Kesimpulan ini didukung oleh 10 siswa (10%) tergolong cukup, 67 siswa (70%)
tergolong baik dan 19 siswa (20%) tergolong baik sehingga dapat ditarik
kesimpulan bahwa siswa kelas X dan XI IPS SMA Al-Yasini Kraton Tahun Pelajaran
2018/2019 mempunyai tingkat prestasi belajar yang baik.
Pengaruh Kecerdasan Emosional (X1)
Terhadap Prestasi Belajar (Y) Siswa Kelas X dan XI IPS SMA Al-Yasini Kraton
(Secara Parsial): Berdasarkan hasil analisis regresi dapat
diketahui bahwa terdapat pengaruh secara positif dan signifikan kecerdasan
emosional terhadap prestasi belajar siswa mata pelajaran ekonomi kelas X dan XI
IPS SMA Al-Yasini Kraton Tahun Pelajaran 2018/2019. Hasil ini ternyata sesuai
dengan penelitian Subekti (2006) yang berjudul "Pengaruh IQ, EQ, dan SQ
Terhadap Prestasi Belajar Siswa Dalam Mata Diklat Produktif Program Keahlian
APK di SMKN 1 Malang" menghasilkan adanya pengaruh yang signifikan antara
IQ, EQ, dan SQ secara parsial terhadap hasil belajar siswa pada mata diklat
produktif program keahlian sekretaris. Sementara itu hasil penelitian Faradisa
(2006) yang berjudul "Hubungan Antara Kecerdasan Emosional, Kecerdasan
Spiritual dan Prestasi belajar Siswa Kelas XI SMA Negeri 1 Turen"
menghasilkan bahwa ada korelasi antara kecerdasan emosional terhadap prestasi
belajar. Sedangkan hasil penelitian. Liviawati dan Afvan Aqueno (2013) yang
berjudul “ Pengaruh Kecerdasan Emosional Terhadap Tingkat Pemahaman Akuntansi
Ditinjau Dari Perspektif Gender” menghasilkan Kecerdasan Emosional berpengaruh
terhadap pemahaman akuntansi. Dari
hasil penelitian Martin (2003:42) terhadap siswa-siswa SLTP ber IQ tinggi (di
atas 120) yang gagal dalam mata pelajaran matematika di sekolah menyimpulkan
bahwa siswa-siswi tersebut gagal bukan karena kecerdasan mereka tetapi
cenderung pada perasaan. Mereka cemas kalau mereka tidak akan paham dan membuat
kesalahan, ada juga karena rasa tidak senang terhadap guru matematika. Sehingga
dapat dikatakan bahwa mereka gagal dalam matematika bukan karena tidak mampu
secara intelektual tetapi lebih karena faktor emosional.
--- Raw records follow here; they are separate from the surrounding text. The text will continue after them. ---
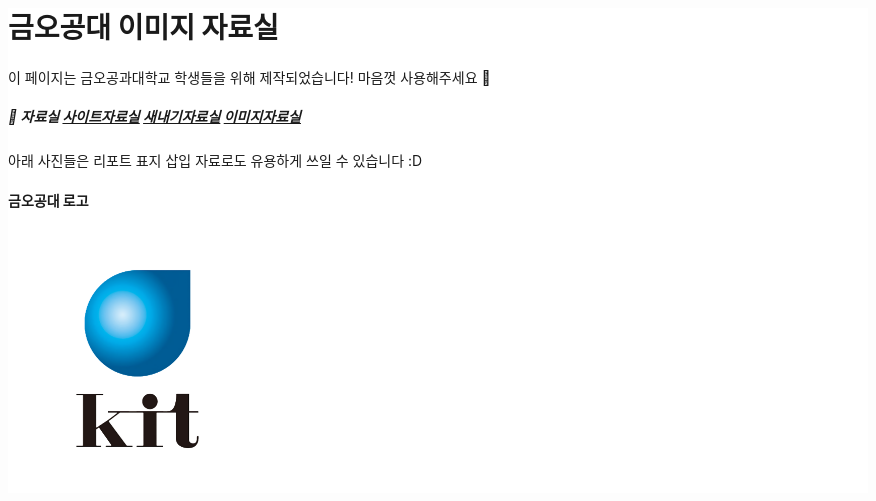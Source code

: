 # 금오공대 이미지 자료실
이 페이지는 금오공과대학교 학생들을 위해 제작되었습니다! 마음껏 사용해주세요 🥰  
##### 📂 자료실&nbsp;[사이트자료실](https://github.com/Htmla69/Kumoh_In7/blob/main/Site.md)&nbsp;[새내기자료실](https://github.com/Htmla69/Kumoh_In7/blob/main/Beginner.md)&nbsp;[이미지자료실](https://github.com/Htmla69/Kumoh_In7/blob/main/Image.md)
아래 사진들은 리포트 표지 삽입 자료로도 유용하게 쓰일 수 있습니다 :D

#### 금오공대 로고
<img src = "https://raw.githubusercontent.com/Htmla69/Kumoh_In7/main/Images/%EA%B8%88%EC%98%A4%EA%B3%B5%EB%8C%80%20%EB%A1%9C%EA%B3%A0.png" width="30%" height="30%">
Siswa yang kondisi
psikologisnya stabil bisa lebih berkonsentrasi dalam menghadapi dan
menyelesaikan butir-butir soal ujian. Kesimpulan di atas tidaklah mengherankan
sebab seorang siswa yang memiliki EQ tinggi akan memiliki kemampuan memotivasi
diri untuk tak henti entinya berlatih secara rutin. Ketekunan itu, terutama
bergantung pada sifat emosional, antusiasme serta kegigihan menghadapi
tantangan. Begitu pula keadaan emosi yang negatif misalnya rasa emosi. Dari
hasil penelitian terhadap lebih dari 36.000 orang menemukan bahwa semakin mudah
cemas seseorang, semakin buruklah kinerja akademis mereka baik itu jenisnya
nilai tes-les harian, IPK atau tes prestasi akademik. (Goleman, 2005:110-111). Berdasarkan
penjelasan di atas, wajarlah bila siswa kelas X dan XI IPS SMA Al-Yasini Kraton
yang tergolong memiliki EQ sangat tinggi mampu mencapai prestasi belajar yang
baik juga. Hal ini disebabkan oleh EQ yang mereka miliki seperti motivasi,
pengaturan diri, tekun dalam mengejar sasaran meskipun banyak halangan dan
kegagalan, tentu menjadi modal yang besar bagi mereka untuk mencapai prestasi
tersebut.
Pengaruh Kecerdasan Spiritual (X2)
Terhadap Prestasi Belajar (Y) Siswa Kelas X dan XI IPS SMA Al-Yasini Kraton
(Secara Parsial) Berdasarkan
hasil analisis regresi dapat diketahui bahwa terdapat pengaruh secara positif
dan signifikan kecerdasan spiritual terhadap prestasi belajar. Hasil ini
ternyata sesuai dengan Desi Ika (2011) yang berjudul "Pengaruh Kecerdasan
Emosional dan Spiritual Terhadap Sikap Etis Mahasiswa Akuntansi Dipandang Dari
Segi Gender” menghasilkan kecerdasan spiritual berpengaruh signifikan dan
dominan terhadap sikap etis mahasiswa. Hal ini jika dikaitkan di lingkungan
sekolah maka seorang siswa juga telah membawa potensi kecerdasan spiritual
sehingga jika dioptimalkan akan mempengaruhi prestasinya di sekolah. Sementara
itu penelitian Fardisa (2006) dengan judul "Hubungan Antara Kecerdasan
Emosional, Kecerdasan Spiritual dan Prestasi belajar Siswa Kelas XI SMA Negeri
Turen” menghasilkan adanya korelasi yang signifikan kecerdasan spiritual
terhadap prestasi belajar Siswa Kelas XI SMA Negeri 1 Turen Ini berarti
penelitian tersebut turut mendukung variabel kecerdasan spiritual pada
penelitian ini dalam mempengaruhi prestasi belajar. Sedangkan penelitian
Subekti (2006) yang berjudul “Pengaruh IQ, EQ, dan SQ Terhadap Prestasi Belajar
Siswa Dalam Mata Diklat Produktif Program Keahlian APK di SMKN 1 Malang"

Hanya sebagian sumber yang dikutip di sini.